Reputation: 3088
I have a data.frame that looks like this:
data=data.frame(position=c(1,2,3,1,1,4,5,6,7,8,2,2),
name=c("A","B","C","A","A","D","E","F","G","H","B","B"))
position name
1 A
2 B
3 C
1 A
1 A
4 D
5 E
6 F
7 G
8 H
2 B
2 B
I would like to be able to identify in the column "position" all the consecutive intervals and then paste into a new column the length of each interval.
I would like my data to look somehow like this.
position length
1 - 3 3
4 - 8 5
Any help and comment are highly appreciated
Upvotes: 0
Views: 887
Reputation: 9087
Here is a base R solution.
Create a column, sequence
, which indicates which rows are contiguous.
data$sequence <- c(NA, head(data$position, -1)) + 1 == data$position
data$sequence[[1]] <- data$sequence[[2]]
data
#> position name sequence
#> 1 1 A TRUE
#> 2 2 B TRUE
#> 3 3 C TRUE
#> 4 1 A FALSE
#> 5 1 A FALSE
#> 6 4 D FALSE
#> 7 5 E TRUE
#> 8 6 F TRUE
#> 9 7 G TRUE
#> 10 8 H TRUE
#> 11 2 B FALSE
#> 12 2 B FALSE
Use rle
to construct the run lengths.
run_lengths <- rle(data$sequence)
i_ends <- cumsum(run_lengths$lengths)[run_lengths$values]
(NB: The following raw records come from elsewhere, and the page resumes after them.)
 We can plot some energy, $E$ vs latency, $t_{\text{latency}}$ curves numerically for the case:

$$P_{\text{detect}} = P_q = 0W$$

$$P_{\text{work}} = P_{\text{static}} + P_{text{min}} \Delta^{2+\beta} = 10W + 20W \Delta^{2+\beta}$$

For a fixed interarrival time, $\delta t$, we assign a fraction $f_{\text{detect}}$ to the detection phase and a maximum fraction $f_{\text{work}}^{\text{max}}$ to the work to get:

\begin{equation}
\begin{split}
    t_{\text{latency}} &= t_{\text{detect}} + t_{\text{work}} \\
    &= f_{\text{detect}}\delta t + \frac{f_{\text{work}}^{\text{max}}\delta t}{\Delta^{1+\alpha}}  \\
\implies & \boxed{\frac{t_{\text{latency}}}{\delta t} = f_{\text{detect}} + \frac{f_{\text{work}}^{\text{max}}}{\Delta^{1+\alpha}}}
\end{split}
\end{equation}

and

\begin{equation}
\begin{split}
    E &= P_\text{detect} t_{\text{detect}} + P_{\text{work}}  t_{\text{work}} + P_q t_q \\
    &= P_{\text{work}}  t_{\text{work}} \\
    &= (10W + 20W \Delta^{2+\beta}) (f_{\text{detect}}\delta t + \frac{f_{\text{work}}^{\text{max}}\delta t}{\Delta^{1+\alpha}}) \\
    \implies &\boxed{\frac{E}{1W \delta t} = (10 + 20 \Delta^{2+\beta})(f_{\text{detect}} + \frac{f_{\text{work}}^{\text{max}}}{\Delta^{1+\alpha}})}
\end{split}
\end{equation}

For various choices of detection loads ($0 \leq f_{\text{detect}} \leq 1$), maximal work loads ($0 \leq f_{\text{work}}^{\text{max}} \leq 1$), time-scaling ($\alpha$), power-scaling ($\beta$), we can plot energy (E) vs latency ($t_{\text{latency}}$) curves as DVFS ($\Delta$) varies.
i_starts <- c(1, head(i_ends, -1))
data.frame(
position = paste0(data$position[i_starts], " - ", data$position[i_ends]),
length = i_ends - i_starts
)
#> position length
#> 1 1 - 3 2
#> 2 3 - 8 7
Upvotes: 1
Reputation: 11584
Does this work:
library(dplyr)
library(tidyr)
library(data.table)
data %>% mutate(ID = case_when (position == lead(position) - 1 ~ 1, TRUE ~ 0)) %>%
mutate(ID = case_when(position == lag(position) + 1 ~ 1, TRUE ~ ID)) %>% mutate(r = rleid(ID)) %>% filter(ID == 1) %>%
group_by(r) %>% mutate(position = paste(min(position),max(position), sep = '-'), length = length(unique(name))) %>% ungroup() %>% select(1,5) %>% distinct()
# A tibble: 2 x 2
position length
<chr> <int>
1 1-3 3
2 4-8 5
>
Upvotes: 1